Opening Statements

No Debating It: Northwestern Debate Team Featured in Documentary


image

Many of this country’s most prominent litigators, and especially the appellate specialists, appear to share a common experience of their youth. No, we’re not talking about working at a fast-food restaurant or sneaking into buildings late at night.

They participated in debate competitions, of course.

In September, Arnold & Porter—along with the Supreme Court Institute of Georgetown University Law Center—organized a screening of a documentary that follows the championship-winning Northwestern University debate team over the course of one year. Fast Talk examines the speedy speaking necessary for modern debate competitions. After the screening, several prominent appellate specialists discussed how debate trained them to be effective advocates.

Lisa S. Blatt, head of Arnold & Porter’s appellate and Supreme Court practice, says the program developed as a “fun educational thing.” She says, “We thought it was interesting that so many successful advocates had all debated on various levels.”

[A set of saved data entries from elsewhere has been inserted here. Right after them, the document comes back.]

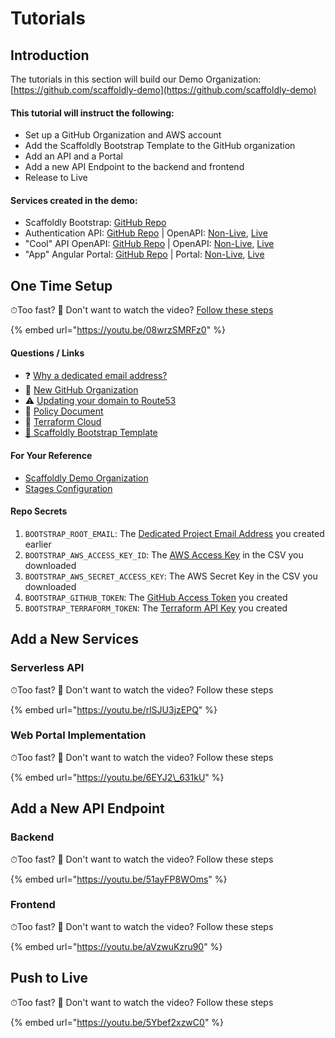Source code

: # Tutorials

## Introduction

The tutorials in this section will build our Demo Organization:  
[https://github.com/scaffoldly-demo](https://github.com/scaffoldly-demo)

#### This tutorial will instruct the following:

* Set up a GitHub Organization and AWS account
* Add the Scaffoldly Bootstrap Template to the GitHub organization
* Add an API and a Portal
* Add a new API Endpoint to the backend and frontend
* Release to Live

#### Services created in the demo:

* Scaffoldly Bootstrap: [GitHub Repo](https://github.com/scaffoldly-demo/scaffoldly-bootstrap)
* Authentication API: [GitHub Repo](https://github.com/scaffoldly-demo/sly-auth-api) \| OpenAPI: [Non-Live](https://swagger.scaffold.ly/?url=https://sly-dev.scaffoldly.xyz/auth/openapi.json), [Live](https://swagger.scaffold.ly/?url=https://sly.scaffoldly.xyz/auth/openapi.json)
* "Cool" API OpenAPI: [GitHub Repo](https://github.com/scaffoldly-demo/cool-sls-rest-api) \| OpenAPI: [Non-Live](https://swagger.scaffold.ly/?url=https://sly-dev.scaffoldly.xyz/cool/openapi.json), [Live](https://swagger.scaffold.ly/?url=https://sly.scaffoldly.xyz/cool/openapi.json)
* "App" Angular Portal: [GitHub Repo](https://github.com/scaffoldly-demo/app-web-angular) \| Portal: [Non-Live](https://app-dev.scaffoldly.xyz), [Live](https://app.scaffoldly.xyz)

## One Time Setup

⏱Too fast? 📕 Don't want to watch the video? [Follow these steps](one-time-setup.md#prerequisites)

{% embed url="https://youtu.be/08wrzSMRFz0" %}

#### Questions / Links

* ❓ [Why a dedicated email address?](../faqs.md#why-do-i-need-a-dedicated-email-for-my-project)
* 🔗 [New GitHub Organization](https://github.com/organizations/plan)
* ⚠️ [Updating your domain to Route53](../infrastructure-1/using-an-existing-domain.md)
* 📕 [Policy Document](one-time-setup.md#iam-role)
* 🔗 [Terraform Cloud](https://www.terraform.io/cloud)
* [🔗 Scaffoldly Bootstrap Template](https://github.com/scaffoldly/bootstrap-template)

#### For Your Reference

* [Scaffoldly Demo Organization](https://github.com/scaffoldly-demo)
* [Stages Configuration](https://github.com/scaffoldly-demo/scaffoldly-bootstrap/blob/76206b8a41af9e2a58c0eba3c987f3f65ab46ea3/main.tf#L20-L28)

#### Repo Secrets

1. `BOOTSTRAP_ROOT_EMAIL`: The [Dedicated Project Email Address](one-time-setup.md#dedicated-project-email-address) you created earlier
2. `BOOTSTRAP_AWS_ACCESS_KEY_ID`: The [AWS Access Key](one-time-setup.md#iam-user) in the CSV you downloaded
3. `BOOTSTRAP_AWS_SECRET_ACCESS_KEY`: The AWS Secret Key in the CSV you downloaded
4. `BOOTSTRAP_GITHUB_TOKEN`: The [GitHub Access Token](one-time-setup.md#github-token) you created
5. `BOOTSTRAP_TERRAFORM_TOKEN`: The [Terraform API Key](one-time-setup.md#terraform-cloud) you created

## Add a New Services

### Serverless API

⏱Too fast? 📕 Don't want to watch the video? Follow these steps

{% embed url="https://youtu.be/rlSJU3jzEPQ" %}

### Web Portal Implementation

⏱Too fast? 📕 Don't want to watch the video? Follow these steps

{% embed url="https://youtu.be/6EYJ2\_631kU" %}

## Add a New API Endpoint

### Backend

⏱Too fast? 📕 Don't want to watch the video? Follow these steps

{% embed url="https://youtu.be/51ayFP8WOms" %}

### Frontend

⏱Too fast? 📕 Don't want to watch the video? Follow these steps

{% embed url="https://youtu.be/aVzwuKzru90" %}

## Push to Live

⏱Too fast? 📕 Don't want to watch the video? Follow these steps

{% embed url="https://youtu.be/5Ybef2xzwC0" %}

Appellate specialist David C. Frederick, who has appeared before the Supreme Court 35 times, debated for four years in high school and two years in college. Frederick says those years gave him “great confidence in public speaking.”

image

“The movie portrayed the very fast talking that is done in modern debate, which is obviously not the kind of presentation style used by lawyers in court,” says Frederick, a partner in the Washington, D.C., office of Kellogg, Huber, Hansen, Todd, Evans & Figel.

“But researching, writing and analyzing arguments for and against a particular position are all common features of modern legal advocacy, as well as debate.”

Blatt, who participated in high school debate, recommends the experience for anyone considering working as a lawyer, and particularly a litigator. Blatt points out that most lawyers have “virtually little or no ability to train in oral presentation.”

Blatt says learning how to advance an argument and take apart an opponent’s argument can prepare a lawyer for the most vicious or difficult courtroom battle.

“Debate helps you get comfortable with confrontation,” says Blatt, who served more than a decade as an assistant to the U.S. solicitor general. “For litigators, that’s important.”

Previous:
Crime or Protest? Hacking Groups Pose Nettlesome Legal Issues

Next:
A Building Gets His Name: University of Florida Law School Honors Stephen N. Zack


We welcome your comments, but please adhere to our comment policy. Flag comment for moderator.

Leave a comment
Your screen name.
Your email address.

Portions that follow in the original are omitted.